Problem to work on:
Retype the whole listing exactly. Leave out pictures.

Input records:

○ ○ ○ ○ ○ ○ ○

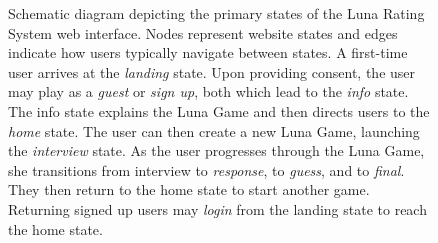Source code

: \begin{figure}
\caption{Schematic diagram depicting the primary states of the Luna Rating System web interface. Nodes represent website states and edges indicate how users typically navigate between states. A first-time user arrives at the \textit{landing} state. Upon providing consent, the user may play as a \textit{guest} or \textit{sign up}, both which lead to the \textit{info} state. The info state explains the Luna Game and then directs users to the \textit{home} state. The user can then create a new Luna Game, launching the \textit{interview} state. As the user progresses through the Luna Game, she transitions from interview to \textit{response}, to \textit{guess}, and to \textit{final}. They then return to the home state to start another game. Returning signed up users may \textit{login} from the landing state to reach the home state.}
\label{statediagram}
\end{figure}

○ ○ ○ ○ ○ ○ ○

Output of the exercise:
Source code

: \begin{figure}
\caption{Schematic diagram depicting the primary states of the Luna Rating System web interface. Nodes represent website states and edges indicate how users typically navigate between states. A first-time user arrives at the \textit{landing} state. Upon providing consent, the user may play as a \textit{guest} or \textit{sign up}, both which lead to the \textit{info} state. The info state explains the Luna Game and then directs users to the \textit{home} state. The user can then create a new Luna Game, launching the \textit{interview} state. As the user progresses through the Luna Game, she transitions from interview to \textit{response}, to \textit{guess}, and to \textit{final}. They then return to the home state to start another game. Returning signed up users may \textit{login} from the landing state to reach the home state.}
\label{statediagram}
\end{figure}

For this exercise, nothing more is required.